Инджи снова посмотрела на его руки. Я могла бы это нарисовать, подумала она, этот маленький собор из пальцев старого человека, непреклонные, алчные глазки, спрятавшиеся за ним, полумрак и жестяные консервные банки за его спиной, старую кассу и солнечные лучи, поднимающиеся вверх, к крыше, как крохотные лестницы.
— Я… — начала было она, и вдруг почувствовала себя так, словно собралась выдать величайшую тайну.
— Ну, и… эта его, китаеза, — продолжал между тем лавочник, чуть понизив голос на последних двух словах и широко распахивая глаза. Он доверительно облокотился на локти. — Красавица, между прочим, необыкновенная. — И с триумфом, словно это была кульминация его рассказа, он выпрямился и провел руками по своему белому переднику, будто вытирал пот с ладоней.
— Я… — снова начала Инджи.
— Сначала, когда люди услышали, что Меерласт везет домой желтую женщину — о! Вы бы их послушали! Но потом, когда они ее увидели! Попрятались назад в свои панцири, что черепахи. Потому что у нее был сталь. Понимаете, наш народ понятия не имел о том, что такое стиль. Для них стиль — это гнедой жеребец на выставке. Но Меерласт сказал: «Вот вы увидите, что у нее есть стиль». И когда она сюда приехала, ну, клянусь Богом, она вышла из кареты, что всегда здесь останавливалась, прямо тут, между магазином и адвокатами Писториусами, и выставила ногу из кареты… ну, тогда всем стало понятно, о чем говорил Меерласт. Стиль.
— Я…
— В такой шляпе на голове, и с таким страусиным пером на шляпе, и такими длинными ногами, и с такой высокой грудью — я прошу прощения, мисс Ландер, но у нас до сих пор говорят о ее осиной талии, и такими гордыми глазами посмотрела на горожан свысока. Говорили, будто бы она отпрыск восточных князей, и сразу видно было, что это правда.
Инджи набрала полную грудь воздуха.
— Собственно, я пришла спросить, нет ли у вас красок и кистей. — Слова вылетели у нее изо рта с такой скоростью, что она и сама их толком не расслышала.
— Масок?
— Красок!
— Красок? Что, старый генерал опять собрался красить Дростди? Да ведь только в прошлом году…
— Красок для рисования. Ну, вы понимаете… гм… красок для художника…
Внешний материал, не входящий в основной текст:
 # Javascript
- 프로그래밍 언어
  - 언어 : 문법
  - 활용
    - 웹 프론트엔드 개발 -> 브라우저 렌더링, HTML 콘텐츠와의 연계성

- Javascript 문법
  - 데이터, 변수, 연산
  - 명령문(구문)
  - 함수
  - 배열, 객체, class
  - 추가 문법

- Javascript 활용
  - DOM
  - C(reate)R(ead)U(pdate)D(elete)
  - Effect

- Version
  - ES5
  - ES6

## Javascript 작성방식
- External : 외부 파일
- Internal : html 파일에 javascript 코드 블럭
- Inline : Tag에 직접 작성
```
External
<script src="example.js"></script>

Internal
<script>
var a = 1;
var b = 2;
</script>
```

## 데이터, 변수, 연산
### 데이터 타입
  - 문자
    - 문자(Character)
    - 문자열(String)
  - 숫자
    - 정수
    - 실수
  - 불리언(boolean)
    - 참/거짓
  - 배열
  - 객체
Лавочник опять уперся руками в прилавок.
— А, как Джонти Джек!
— Да, верно… Я…
— Так ведь он всегда все покупает в городе?
— Да, но это… для меня.
У него опять широко распахнулись глаза.
— Мисс Ландер! Вы тоже рисуете?
— Да, — вздохнула Инджи. — Да, я тоже художница.
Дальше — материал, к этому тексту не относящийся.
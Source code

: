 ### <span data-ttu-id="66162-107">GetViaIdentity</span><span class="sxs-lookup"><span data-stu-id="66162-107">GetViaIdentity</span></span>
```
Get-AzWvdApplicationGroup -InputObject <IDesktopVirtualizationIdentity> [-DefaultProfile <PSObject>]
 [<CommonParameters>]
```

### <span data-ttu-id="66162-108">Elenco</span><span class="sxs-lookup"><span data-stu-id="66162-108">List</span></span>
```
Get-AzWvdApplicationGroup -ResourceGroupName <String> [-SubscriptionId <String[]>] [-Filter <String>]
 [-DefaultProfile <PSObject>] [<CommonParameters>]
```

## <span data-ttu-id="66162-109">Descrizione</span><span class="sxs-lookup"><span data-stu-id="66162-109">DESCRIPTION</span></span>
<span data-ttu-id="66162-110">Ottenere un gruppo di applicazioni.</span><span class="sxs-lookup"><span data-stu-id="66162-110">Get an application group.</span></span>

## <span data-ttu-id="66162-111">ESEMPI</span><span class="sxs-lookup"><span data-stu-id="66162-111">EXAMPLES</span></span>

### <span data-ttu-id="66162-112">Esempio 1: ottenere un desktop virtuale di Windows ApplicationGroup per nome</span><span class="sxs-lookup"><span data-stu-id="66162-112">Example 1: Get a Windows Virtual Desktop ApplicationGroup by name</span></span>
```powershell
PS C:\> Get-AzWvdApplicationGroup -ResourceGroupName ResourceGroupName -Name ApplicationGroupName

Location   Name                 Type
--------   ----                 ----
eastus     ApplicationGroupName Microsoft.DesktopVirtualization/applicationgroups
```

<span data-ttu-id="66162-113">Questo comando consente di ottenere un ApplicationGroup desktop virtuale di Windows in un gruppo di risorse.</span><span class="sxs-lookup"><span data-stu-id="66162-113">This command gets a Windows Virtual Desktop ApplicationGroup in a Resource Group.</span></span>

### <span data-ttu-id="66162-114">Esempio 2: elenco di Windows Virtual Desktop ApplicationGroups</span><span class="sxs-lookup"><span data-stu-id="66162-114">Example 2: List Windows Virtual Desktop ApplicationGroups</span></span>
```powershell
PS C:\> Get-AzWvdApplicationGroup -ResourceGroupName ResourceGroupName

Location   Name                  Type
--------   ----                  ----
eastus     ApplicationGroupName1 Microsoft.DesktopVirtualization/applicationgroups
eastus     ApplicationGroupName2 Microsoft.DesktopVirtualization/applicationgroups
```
Она смотрела на девушку за кассой. Та одной рукой считала мелочь, повернув к ним голову, и прислушивалась, навострив уши. Требовалось некоторое время, чтобы привыкнуть к запахам магазина, но потом странное сочетание муки, парафина, конфет и табака время от времени манило вас назад.
— Так вы хотите краски и кисть?
— Да, если бы вы могли заказать их из Кейптауна? Ведь поезд ходит ежедневно, да? …А по средам здесь проходит автобус от железной дороги…
— Это займет всего лишь день, мисси, — заверил он. — И ваши принадлежности будут здесь. Но чур я первый на картину. Она будет висеть здесь. Вон там.
Инджи посмотрела туда, куда он показывал — темный участок стены, чуть пониже банок с джемом и коробок со стиральным порошком.
— И что для вас нарисовать?
— Может, себя, мисси?
Лавочник со своим округлившимся брюшком, выпирающим из-под передника, неожиданно игриво вильнул бедрами, и Инджи заметила в его глазах нечто, не виденное ею раньше. Она не могла сказать, почему, но ей вдруг представилась блестящая ящерица, выползшая на камень и тут же соскользнувшая с него, исчезнув, словно ее там никогда и не было.
— О, в самом деле? — Она толкнула к нему через прилавок лист бумаги с заказом на масляные краски, кисти и холст. — Там есть телефон магазина в Кейптауне. Просто добавьте свой барыш и издержки. Пожалуйста, закажите именно то, что там написано.
Инджи развернулась и выбежала из магазина. Снаружи она почувствовала, что все на нее смотрят. Должно быть, они подслушали разговор и теперь смотрят на меня по-другому, сообразила она. Теперь они знают о том внутри меня, что должно выбраться наружу. Но почему меня это тревожит? Почему я так этого стыжусь?